If the community accepts it, it's fine by me.

- Randolph
Vignesh Raghavendra June 30, 2024, 7:09 a.m. UTC | #5
On 28/06/24 22:05, Randolph Sapp wrote:
> On Fri Jun 28, 2024 at 10:57 AM CDT, Devarsh Thakkar wrote:
>> Hi Andrew, Vignesh,
>>
>> On 24/06/24 22:03, Andrew Davis wrote:
>>> On 6/14/24 12:58 PM, Randolph Sapp wrote:
>>>> On Thu Jun 13, 2024 at 10:08 AM CDT, Devarsh Thakkar wrote:
>>>>> Add global CMA reserve area for AM62x, AM62A and AM62P SoCs.
>>>>> These SoCs do not have MMU and hence require contiguous memory pool to
>>>>> support various multimedia use-cases.
>>>>>
>>>>> Brandon Brnich (1):
>>>>>    arm64: dts: ti: k3-am62p5-sk: Reserve 576 MiB of global CMA
>>>>>
>>>>> Devarsh Thakkar (2):
>>>>>    arm64: dts: ti: k3-am62x-sk-common: Reserve 128MiB of global CMA
>>>>>    arm64: dts: ti: k3-am62a7-sk: Reserve 576MiB of global CMA
>>>>>
>>>>>   arch/arm64/boot/dts/ti/k3-am62a7-sk.dts        | 9 +++++++++
>>>>>   arch/arm64/boot/dts/ti/k3-am62p5-sk.dts        | 7 +++++++
>>>>>   arch/arm64/boot/dts/ti/k3-am62x-sk-common.dtsi | 8 ++++++++
>>>>>   3 files changed, 24 insertions(+)
>>>>
>>>> I'm still a little torn about putting this allocation into the device tree
>>>> directly as the actual required allocation size depends on the task.
>>>>
>>>
>>> That is the exact reason this does not belong in DT. For everyone *not*
>>> using the most extreme case (12x decodes at the same time), this is
>>> all wasted space. If one is running out of CMA, they can add more on
>>> the kernel cmdline.
>>>
>>
>> I disagree with this. The 12x decode for 480p is not an extreme use-case this
>> is something VPU is capable to run at optimum frame-rate (12x 1080p it can't)
>> and as the AM62A7 is meant to be AI + multimedia centric device, per the
>> device definition we were given the requirements to support a list of
>> multimedia use-cases which should work out of box and 12x decode for 480p was
>> one of them as device is very much capable of doing that with optimum
>> performance and I don't think it is right to change these requirements on the fly.
>>
>> The AM62A7 board has 4 GiB of DDR and we have been using this CMA value since
>> more than a year, I have never heard anyone complain about out of memory or
>> CMA starvation and it suffices to requirements of *most use-cases*, but if for
>> some specific use-case it doesn't suffice, user can change it via kernel cmdline.
>>
>> The kernelcmdline suggestion doesn't suffice out of box experience required,
>> we don't want to ask the user to reboot the board everytime they run out of CMA.
>>
>>
>>>> If it's allowed though, this series is fine for introducing those changes.
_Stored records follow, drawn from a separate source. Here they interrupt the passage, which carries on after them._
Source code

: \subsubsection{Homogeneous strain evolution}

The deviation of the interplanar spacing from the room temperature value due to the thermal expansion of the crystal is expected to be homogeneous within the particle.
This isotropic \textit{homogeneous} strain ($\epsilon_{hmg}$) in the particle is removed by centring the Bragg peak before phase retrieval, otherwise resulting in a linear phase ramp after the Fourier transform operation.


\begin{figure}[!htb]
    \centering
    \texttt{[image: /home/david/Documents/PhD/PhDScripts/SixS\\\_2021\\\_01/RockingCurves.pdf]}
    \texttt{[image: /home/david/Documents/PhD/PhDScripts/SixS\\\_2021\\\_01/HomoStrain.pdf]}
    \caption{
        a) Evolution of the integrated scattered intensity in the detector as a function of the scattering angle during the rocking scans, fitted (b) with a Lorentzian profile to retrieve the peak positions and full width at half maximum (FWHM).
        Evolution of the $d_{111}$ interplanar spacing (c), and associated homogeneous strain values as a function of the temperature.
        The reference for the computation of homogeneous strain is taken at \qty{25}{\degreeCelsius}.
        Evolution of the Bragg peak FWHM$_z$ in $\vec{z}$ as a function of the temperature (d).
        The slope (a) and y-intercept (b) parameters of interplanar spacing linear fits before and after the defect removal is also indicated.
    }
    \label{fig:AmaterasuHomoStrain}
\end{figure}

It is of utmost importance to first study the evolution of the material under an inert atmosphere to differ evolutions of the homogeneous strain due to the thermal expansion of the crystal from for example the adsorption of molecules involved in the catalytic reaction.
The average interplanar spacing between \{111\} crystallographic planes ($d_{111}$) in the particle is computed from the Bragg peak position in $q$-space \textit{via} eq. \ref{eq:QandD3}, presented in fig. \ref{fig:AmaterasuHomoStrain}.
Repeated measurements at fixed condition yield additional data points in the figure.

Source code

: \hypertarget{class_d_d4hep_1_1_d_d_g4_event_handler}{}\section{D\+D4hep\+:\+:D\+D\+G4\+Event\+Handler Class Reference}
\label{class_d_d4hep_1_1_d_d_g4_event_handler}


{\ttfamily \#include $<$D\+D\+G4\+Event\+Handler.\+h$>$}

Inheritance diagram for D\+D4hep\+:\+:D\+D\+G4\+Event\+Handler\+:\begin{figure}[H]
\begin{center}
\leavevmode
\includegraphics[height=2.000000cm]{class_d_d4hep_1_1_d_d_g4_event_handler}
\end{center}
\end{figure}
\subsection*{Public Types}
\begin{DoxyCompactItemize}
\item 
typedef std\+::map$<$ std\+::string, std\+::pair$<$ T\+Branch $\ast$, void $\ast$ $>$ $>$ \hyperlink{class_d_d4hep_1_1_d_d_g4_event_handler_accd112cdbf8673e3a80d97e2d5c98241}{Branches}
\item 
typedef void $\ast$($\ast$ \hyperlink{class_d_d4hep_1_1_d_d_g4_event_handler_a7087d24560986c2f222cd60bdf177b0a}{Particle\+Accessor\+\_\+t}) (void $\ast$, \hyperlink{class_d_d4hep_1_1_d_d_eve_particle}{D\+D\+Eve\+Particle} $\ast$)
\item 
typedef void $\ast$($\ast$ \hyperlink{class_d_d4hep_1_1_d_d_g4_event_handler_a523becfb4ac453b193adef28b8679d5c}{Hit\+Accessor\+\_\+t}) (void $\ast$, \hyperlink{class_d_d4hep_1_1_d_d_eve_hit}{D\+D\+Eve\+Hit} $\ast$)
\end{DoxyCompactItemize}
This
>>>> uses the long-tested values we've been using on our tree for a bit now. The
>>>> only
>>>> thing that's a little worrying is the missing range definitions for devices
>>>> with
>>>> more than 32bits of addressable memory as Brandon has pointed out. Once that's
>>>> addressed:
>>>>
>>>> Reviewed-by: Randolph Sapp <rs@ti.com>
>>>>
>>>> Specifying these regions using the kernel cmdline parameter via u-boot was
>>>> brought up as a potential workaround. This is fine until you get into distro
>>>> boot methods which will almost certainly attempt to override those. I don't
>>>> know. Still a little odd. Curious how the community feels about it.
>>>>
>>>> Technically the user or distro can still override it with the cmdline parameter
>>>> if necessary, so this may be the best way to have a useful default.
>>>>
>>>
>>
>> Unlike above, this solution is independent of distro as it should be as we
>> want that all the supported multimedia use-cases should work out of box. This
>> solution is nothing illegal as CMA region carveouts are not a kernel
>> deprecated feature.
> 
> Right. I support this change for at least introducing a usable default. 32M of
> CMA is barely enough to run glmark2 under Weston once everything's up and
> running.
> 
> As I said before, the user or distro can still override the dt CMA block with
> the cma kernel parameter if they aren't happy with the default block.
> Unfortunately this is about the only way to have a usable default value to fall
> back on.
> 


Given the number of SoMs and non TI EVMs that are about to come out with
AM62A/P and AM67s, we need to provide a consistent way of being able to
support multimedia IPs out of the box. Modifying cmdline may not always
be feasible given distro defaults don't always provide a way to do so.

So I am inclined to queue first 2 patches unless there is another way t
achieve this.

[...]